I'm grateful for the chill that permeates the air during my morning runs. I'm grateful for our homemade Indian food that'll last for a few more days. I'm grateful for chairing a NYC meeting I've not attended in a while and catching up with the folks in it. I'm grateful getting to celebrate 15 years with a fellow who helped me a lot in the early days. I'm grateful for hearing other people's take on what Higher Power and spirituality mean to them. I'm grateful for understanding that focusing on self all the time is a harmful, empty way to live. I'm grateful for our shared backyard fence getting fixed. I'm grateful for potentially adding a new evening routine into the mix to promote my serenity. I'm grateful for our home, our car, and our health, and our serenity.

I've been thinking a lot more about my Higher Power over the past week. Shares about it at meetings have resonated deeply and I'm noticing my conception of it grow in meaningful ways since moving to Denver. Nearly ever time I read the question Ebby posed to Bill it brings up warm feelings inside me:

"Why don't you choose your own conception of God?"

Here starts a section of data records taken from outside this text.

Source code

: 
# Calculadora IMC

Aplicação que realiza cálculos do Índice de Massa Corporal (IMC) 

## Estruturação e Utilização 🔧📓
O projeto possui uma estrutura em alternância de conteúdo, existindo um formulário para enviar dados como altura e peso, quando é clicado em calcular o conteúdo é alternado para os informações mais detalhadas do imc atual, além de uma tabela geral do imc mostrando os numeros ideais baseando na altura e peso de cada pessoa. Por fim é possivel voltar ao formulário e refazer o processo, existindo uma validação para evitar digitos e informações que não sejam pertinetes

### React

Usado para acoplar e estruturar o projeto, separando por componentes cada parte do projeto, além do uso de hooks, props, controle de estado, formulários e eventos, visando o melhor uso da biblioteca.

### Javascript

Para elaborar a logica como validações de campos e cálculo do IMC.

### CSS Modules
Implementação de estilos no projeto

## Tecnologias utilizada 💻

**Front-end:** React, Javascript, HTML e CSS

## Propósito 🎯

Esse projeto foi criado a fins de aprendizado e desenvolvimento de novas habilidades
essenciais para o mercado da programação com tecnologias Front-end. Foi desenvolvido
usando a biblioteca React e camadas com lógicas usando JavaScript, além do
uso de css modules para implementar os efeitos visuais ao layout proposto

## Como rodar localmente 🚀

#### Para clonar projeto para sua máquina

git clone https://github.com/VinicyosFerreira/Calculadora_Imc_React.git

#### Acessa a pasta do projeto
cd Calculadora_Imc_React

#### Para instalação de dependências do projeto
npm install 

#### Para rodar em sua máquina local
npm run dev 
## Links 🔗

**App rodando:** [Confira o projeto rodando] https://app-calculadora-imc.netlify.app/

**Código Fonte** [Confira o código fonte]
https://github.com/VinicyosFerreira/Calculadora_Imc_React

His words are incredibly freeing. It reinforces that AA to me isn't a rigid rule book, an exclusive cult, or a graded homework assignment. This Program simply provides a suggestive framework. My responsibility is to fill in the blanks of that framework with my own beliefs, my own life experiences, and my own ideas. While I can get amazing direction and inspiration from a community of fellows, sponsors, and sponsees, the onus is ultimately on me to use the Big Book's schematics to build my sober sanctuary.

After my Monday meeting I was driving home and saw the mountains majestically backlit by the setting sun. I was surprised at how I got a little emotional at the sight. Since becoming sober in 2021 a lot of my thoughts around what a Higher Power is have been super conceptual - a loose, diverse array of inspirational beliefs that somehow magically work together to lift me up. As I drove home I realized since coming to Denver these intangible concepts of my Higher Power have become tethered to something distinctly visual for the first time. It is evident during my runs in the neighborhood, as I'm driving around the city, or whenever I'm taking the dog out for a walk. The Front Range mountains that I see daily are the latest addition to my Higher Power composite.

When I see these mountains I'm reminded how they've been standing there for thousands of years. Through the entirety of human history their stoic presence has been a constant. They will live long after I'm gone from this Earth and perhaps one day my atomic particles may be a part of them. This somewhat unintentional move around tethering the abstraction of my Higher Power to the clear visual of the mountains have made my spiritual experiences feel more immediately accessible and more regular. When I have a problem weighing me down I walk to the east end of Cheesman Park and stare out at the Rockies. Observing them from afar reminds my brain to give itself space to reflect. When I give myself space to reflect I can more easily put matters in perspective. Having the mountains looming out there during this period of rumination reminds me in a powerful way that something greater than myself exists. Something that has and will outlast any disaster or success I go through. Comprehending that reality brings me back more easily to a place of humility, acceptance, and peace.

When I started my AA journey I never thought the Rocky Mountains would be a core part of how I conceived of my HP. I figured it would likely be forever amorphous because I felt the only way of grounding my spiritual ideas was to tie it to religious stuff, which felt triggering given my upbringing. However, thanks to Ebby's empowering, inclusive words I can make the choice to update what my HP is at any point and into any form. This most recent development is a powerful personal reminder that if I remain open-minded, if I remain teachable, if I remain curious then my Higher Power can continue evolving in beautiful, unexpected, and welcome ways.